◆ **About this task**:
What lines of the data hold the string "null"? Copy them all.

◆ **Extracted records**:

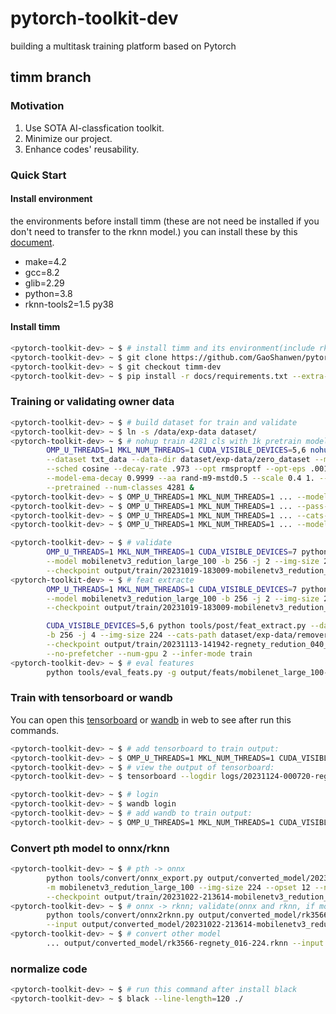 # pytorch-toolkit-dev

building a multitask training platform based on Pytorch

## timm branch

### Motivation

1. Use SOTA AI-classfication toolkit.
2. Minimize our project.
3. Enhance codes' reusability.

### Quick Start

#### Install environment

the environments before install timm (these are not need be installed if you don't need to transfer to the rknn model.)
you can install these by this [document](https://github.com/GaoShanwen/pytorch-toolkit-dev/blob/timm-dev/docs/environment.md).

+ make=4.2
+ gcc=8.2
+ glib=2.29
+ python=3.8
+ rknn-tools2=1.5 py38

#### Install timm

```bash
<pytorch-toolkit-dev> ~ $ # install timm and its environment(include rknn-tools2)
<pytorch-toolkit-dev> ~ $ git clone https://github.com/GaoShanwen/pytorch-toolkit-dev.git
<pytorch-toolkit-dev> ~ $ git checkout timm-dev
<pytorch-toolkit-dev> ~ $ pip install -r docs/requirements.txt --extra-index-url https://download.pytorch.org/whl/cu102
```

### Training or validating owner data

```bash
<pytorch-toolkit-dev> ~ $ # build dataset for train and validate
<pytorch-toolkit-dev> ~ $ ln -s /data/exp-data dataset/
<pytorch-toolkit-dev> ~ $ # nohup train 4281 cls with 1k pretrain model; resize-256,crop-224,rand aa, re-0.2;
        OMP_U_THREADS=1 MKL_NUM_THREADS=1 CUDA_VISIBLE_DEVICES=5,6 nohup python -m torch.distributed.launch --nproc_per_node=2 --master_port=40401 tools/train.py \
        --dataset txt_data --data-dir dataset/exp-data/zero_dataset --model mobilenetv3_redution_large_100 -b 256 --epochs 60 --decay-epochs 2.4 \
        --sched cosine --decay-rate .973 --opt rmsproptf --opt-eps .001 -j 4 --warmup-lr 1e-5 --warmup-epochs 5 --weight-decay 1e-5 --model-ema \
        --model-ema-decay 0.9999 --aa rand-m9-mstd0.5 --scale 0.4 1. --remode pixel --reprob 0.2 --amp --lr-base .001875 --lr-noise 0.07 0.15 \
        --pretrained --num-classes 4281 &
<pytorch-toolkit-dev> ~ $ OMP_U_THREADS=1 MKL_NUM_THREADS=1 ... --model mobilenetv3_redution_large_100.miil_in21k_ft_in1k
<pytorch-toolkit-dev> ~ $ OMP_U_THREADS=1 MKL_NUM_THREADS=1 ... --pass-path dataset/exp-data/zero_dataset/pass_cats2.txt --num-classes 4091
<pytorch-toolkit-dev> ~ $ OMP_U_THREADS=1 MKL_NUM_THREADS=1 ... --cats-path dataset/exp-data/zero_dataset/save_cats2.txt
<pytorch-toolkit-dev> ~ $ OMP_U_THREADS=1 MKL_NUM_THREADS=1 ... --model-kwargs reduction_dim=64

<pytorch-toolkit-dev> ~ $ # validate
        OMP_U_THREADS=1 MKL_NUM_THREADS=1 CUDA_VISIBLE_DEVICES=7 python tools/validate.py --dataset txt_data --data-dir dataset/exp-data/zero_dataset \
        --model mobilenetv3_redution_large_100 -b 256 -j 2 --img-size 224 --num-classes 4281 \
        --checkpoint output/train/20231019-183009-mobilenetv3_redution_large_100-224/model_best.pth.tar --crop-pct .875
<pytorch-toolkit-dev> ~ $ # feat extracte
        OMP_U_THREADS=1 MKL_NUM_THREADS=1 CUDA_VISIBLE_DEVICES=7 python tools/post/feat_extract.py --dataset txt_data --data-dir dataset/exp-data/zero_dataset \
        --model mobilenetv3_redution_large_100 -b 256 -j 2 --img-size 224 --results-dir output/feats/mobilenet_large_100 --num-classes 4281 \
        --checkpoint output/train/20231019-183009-mobilenetv3_redution_large_100-224/model_best.pth.tar --crop-pct 1. --infer-mode train

        CUDA_VISIBLE_DEVICES=5,6 python tools/post/feat_extract.py --dataset txt_data --data-dir dataset/exp-data/removeredundancy --model regnety_redution_040.ra3_in1k \
        -b 256 -j 4 --img-size 224 --cats-path dataset/exp-data/removeredundancy/save_cats.txt --pass-path '' --num-classes 629 --num-choose 0 629 \
        --checkpoint output/train/20231113-141942-regnety_redution_040_ra3_in1k-224/model_best.pth.tar --results-dir output/feats/regnety_040 \
        --no-prefetcher --num-gpu 2 --infer-mode train
<pytorch-toolkit-dev> ~ $ # eval features
        python tools/eval_feats.py -g output/feats/mobilenet_large_100-train.npz -q output/feats/mobilenet_large_100-val.npz
```

### Train with tensorboard or wandb

You can open this [tensorboard](http://localhost:6006/) or [wandb](https://wandb.ai/) in web to see after run this commands.

```bash
<pytorch-toolkit-dev> ~ $ # add tensorboard to train output:
<pytorch-toolkit-dev> ~ $ OMP_U_THREADS=1 MKL_NUM_THREADS=1 CUDA_VISIBLE_DEVICES=5,6 ... --tensorboard logs
<pytorch-toolkit-dev> ~ $ # view the output of tensorboard:
<pytorch-toolkit-dev> ~ $ tensorboard --logdir logs/20231124-000720-regnety_redution_040_ra3_in1k-224

<pytorch-toolkit-dev> ~ $ # login 
<pytorch-toolkit-dev> ~ $ wandb login
<pytorch-toolkit-dev> ~ $ # add wandb to train output:
<pytorch-toolkit-dev> ~ $ OMP_U_THREADS=1 MKL_NUM_THREADS=1 CUDA_VISIBLE_DEVICES=5,6 ... --log-wandb
```

### Convert pth model to onnx/rknn

```bash
<pytorch-toolkit-dev> ~ $ # pth -> onnx
        python tools/convert/onnx_export.py output/converted_model/20231022-213614-mobilenetv3_redution_large_100-224.onnx \
        -m mobilenetv3_redution_large_100 --img-size 224 --opset 12 --num-classes 4281 \
        --checkpoint output/train/20231022-213614-mobilenetv3_redution_large_100-224/model_best.pth.tar 
<pytorch-toolkit-dev> ~ $ # onnx -> rknn; validate(onnx and rknn, if model is cls model) model
        python tools/convert/onnx2rknn.py output/converted_model/rk3566-mobilenetv3-224.rknn \
        --input output/converted_model/20231022-213614-mobilenetv3_redution_large_100-224.onnx
<pytorch-toolkit-dev> ~ $ # convert other model
        ... output/converted_model/rk3566-regnety_016-224.rknn --input output/converted_model/... 
```

### normalize code

```bash
<pytorch-toolkit-dev> ~ $ # run this command after install black
<pytorch-toolkit-dev> ~ $ black --line-length=120 ./
```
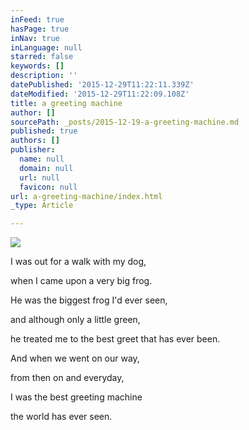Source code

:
 ```yaml
---
inFeed: true
hasPage: true
inNav: true
inLanguage: null
starred: false
keywords: []
description: ''
datePublished: '2015-12-29T11:22:11.339Z'
dateModified: '2015-12-29T11:22:09.108Z'
title: a greeting machine
author: []
sourcePath: _posts/2015-12-19-a-greeting-machine.md
published: true
authors: []
publisher:
  name: null
  domain: null
  url: null
  favicon: null
url: a-greeting-machine/index.html
_type: Article

---
```

![](https://the-grid-user-content.s3-us-west-2.amazonaws.com/9d1bacf4-1208-4469-b353-5fd9c49b223b.jpg)

I was out for a walk 
with my dog, 

when I came upon 
a very big frog. 

He was the biggest frog 
I'd ever seen, 

and although only 
a little green, 

he treated me to the
best greet that has ever been. 

And when we went on our way, 

from then on and everyday, 

I was the best greeting machine 

the world has ever seen.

◆ **Exercise solution**:
inLanguage: null
  name: null
  domain: null
  url: null
  favicon: null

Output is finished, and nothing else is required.